Across the country, Republican candidates and voters have been focused on the southern border crisis and a broken asylum system, including in Utah’s Senate primary race which concludes on Tuesday. The topic isn’t national for Berbert though. For him, and his neighbors in the city of 60,000, it’s hyperlocal, impacting everything from schooling to housing availability to his son’s baseball team.
Immigration policy “ranks up there” as an important issue, Berbert said, as he considers who to vote for to replace Sen. Mitt Romney.
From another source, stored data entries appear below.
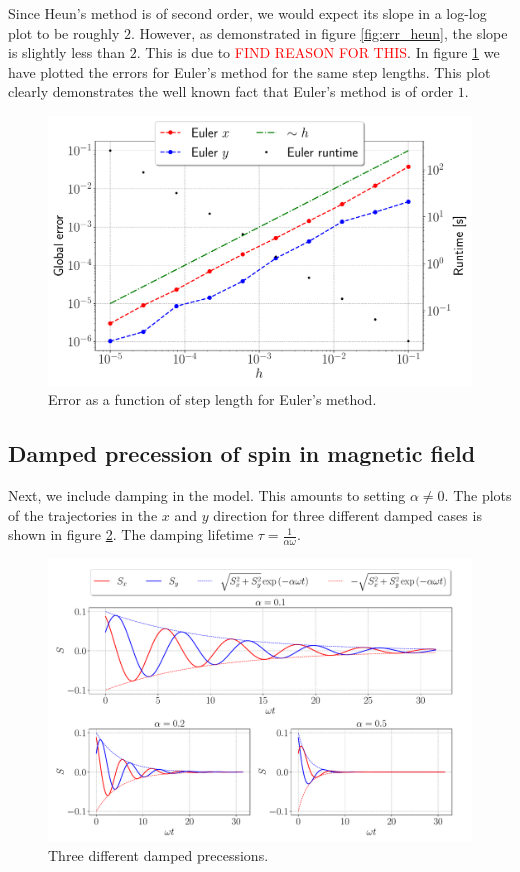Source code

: Since Heun's method is of second order, we would expect its slope in a log-log plot to be roughly $2$. However, as demonstrated in figure \ref{fig:err_heun}, the slope is slightly less than $2$. This is due to \textcolor{red}{FIND REASON FOR THIS}. In figure \ref{fig:err_euler} we have plotted the errors for Euler's method for the same step lengths. This plot clearly demonstrates the well known fact that Euler's method is of order $1$.


\begin{figure}[htb]
	\centering
	\includegraphics[width = 0.8\columnwidth]{../fig/err_euler.pdf}
	\caption{Error as a function of step length for Euler's method.}
	\label{fig:err_euler}
\end{figure}

\subsection{Damped precession of spin in magnetic field}

Next, we include damping in the model. This amounts to setting $\alpha \neq 0$. The plots of the trajectories in the $x$ and $y$ direction for three different damped cases is shown in figure \ref{fig:damped}. The damping lifetime $\tau =  \frac{1}{\alpha \omega}$. 

\begin{figure}[htb]
	\centering
	\includegraphics[width=\columnwidth]{../fig/damped_precession.pdf}
	\caption{Three different damped precessions.}
	\label{fig:damped}
\end{figure}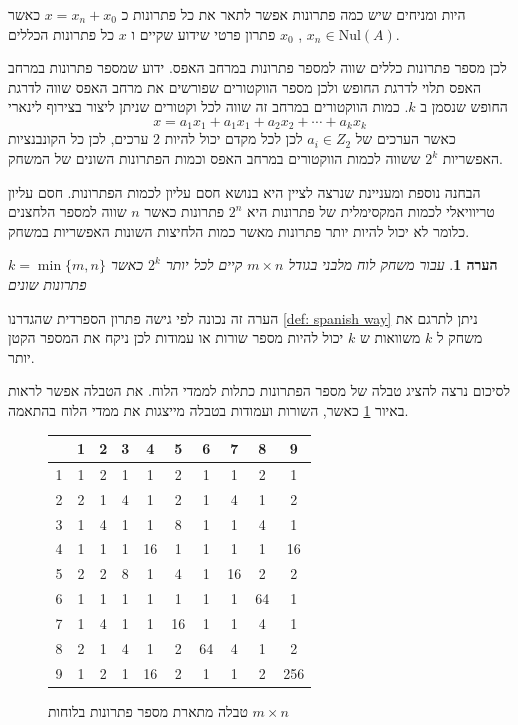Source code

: \documentclass[12pt,leqno]{article}
\theoremstyle{theoremdd}
\newtheorem{comm}{הערה}
\newcommand{\Nul}{\mathrm{Nul}}
\begin{document}
היות ומניחים שיש כמה פתרונות אפשר לתאר את כל פתרונות כ
$x = x_n + x_0$
כאשר 
$x_n \in \Nul(A)$ ,
$x_0$ 
פתרון פרטי שידוע שקיים 
ו
$x$
כל פתרונות הכללים.

לכן מספר פתרונות כללים שווה למספר פתרונות במרחב האפס.
ידוע שמספר פתרונות במרחב האפס תלוי לדרגת החופש ולכן מספר הווקטורים שפורשים
את מרחב האפס שווה לדרגת החופש שנסמן ב
$k$.
כמות הווקטורים במרחב זה שווה לכל וקטורים שניתן ליצור בצירוף לינארי 
\[x = a_1 x_1 + a_1 x_1 + a_2 x_2 + \cdots + a_k x_k\]
כאשר הערכים של
$a_i \in Z_2$
לכן 
לכל מקדם יכול להיות
$2$
ערכים,
לכן כל הקונבנציות האפשריות 
$2^k$
ששווה
לכמות הווקטורים 
במרחב האפס וכמות הפתרונות השונים של המשחק.

הבחנה נוספת ומעניינת שנרצה לציין היא בנושא חסם עליון לכמות הפתרונות.
חסם עליון טריוויאלי לכמות המקסימלית של פתרונות היא 
$2^n$
פתרונות כאשר
$n$
שווה למספר הלחצנים כלומר לא יכול להיות יותר פתרונות מאשר כמות הלחיצות השונות האפשריות במשחק.
\begin{comm}
    עבור משחק לוח מלבני
    בגודל 
    $m \times n$
    קיים לכל יותר 
    $2^k$
    כאשר 
    $k = \min\{m,n\}$
    פתרונות שונים
\end{comm}
הערה זה נכונה לפי גישה פתרון הספרדית
שהגדרנו
\ref{def: spanish way}
ניתן לתרגם את משחק ל
$k$
משוואות 
ש
$k$
יכול להיות מספר שורות או עמודות 
לכן ניקח את המספר הקטן יותר.

לסיכום נרצה להציג טבלה של מספר הפתרונות כתלות לממדי הלוח.
את הטבלה אפשר לראות באיור 
\ref{fig:num-sol-in-table}
כאשר, השורות ועמודות בטבלה מייצגות 
את ממדי הלוח בהתאמה.

\begin{figure}
    \caption{טבלה מתארת מספר פתרונות בלוחות 
    $m \times n$
    }
    \centering
    \label{fig:num-sol-in-table}
    \begin{english}
        \begin{tabular}{ |c||c|c|c|c|c|c|c|c|c| }
            \hline
            \ & 1 & 2 & 3 & 4 & 5 & 6 & 7 & 8 & 9 \\
            \hline
            \hline
            1 & 1 & 2 & 1 & 1 & 2 & 1 & 1 & 2 & 1 \\
            \hline
            2 & 2 & 1 & 4 & 1 & 2 & 1 & 4 & 1 & 2 \\
            \hline
            3 & 1 & 4 & 1 & 1 & 8 & 1 & 1 & 4 & 1 \\
            \hline
            4 & 1 & 1 & 1 & 16 & 1 & 1 & 1 & 1 & 16 \\
            \hline
            5 & 2 & 2 & 8 & 1 & 4 & 1 & 16 & 2 & 2 \\
            \hline
            6 & 1 & 1 & 1 & 1 & 1 & 1 & 1 & 64 & 1 \\
            \hline
            7 & 1 & 4 & 1 & 1 & 16 & 1 & 1 & 4 & 1 \\
            \hline
            8 & 2 & 1 & 4 & 1 & 2 & 64 & 4 & 1 & 2 \\
            \hline
            9 & 1 & 2 & 1 & 16 & 2 & 1 & 1 & 2 & 256 \\
            \hline
        \end{tabular}
    \end{english}
\end{figure}
\end{document}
While Berbert said his corner of the valley has yet to feel “the negative effect” of unprecedented levels of immigration, city and state officials say resources have become strained even as residents attempt to walk the line between openness and order on what Berbert called “a tricky subject.”
How many migrants have entered Herriman?
It has been more than tricky for city leaders, not just in Herriman but around the state, to navigate caring for a new vulnerable group of people without additional funds.
“Herriman has definitely seen an influx of migrants from other countries, just as a lot of cities in Utah have,” Herriman City communications manager Jonathan LaFollette said. “It’s a statewide thing that’s happening and really across the entire country.”
The number of new immigration proceedings filed in Salt Lake County courts, which can be a good indicator of how many asylum seeking migrants have entered an area, increased by 1,600% over the last three years, according to Transactional Records Access Clearinghouse data.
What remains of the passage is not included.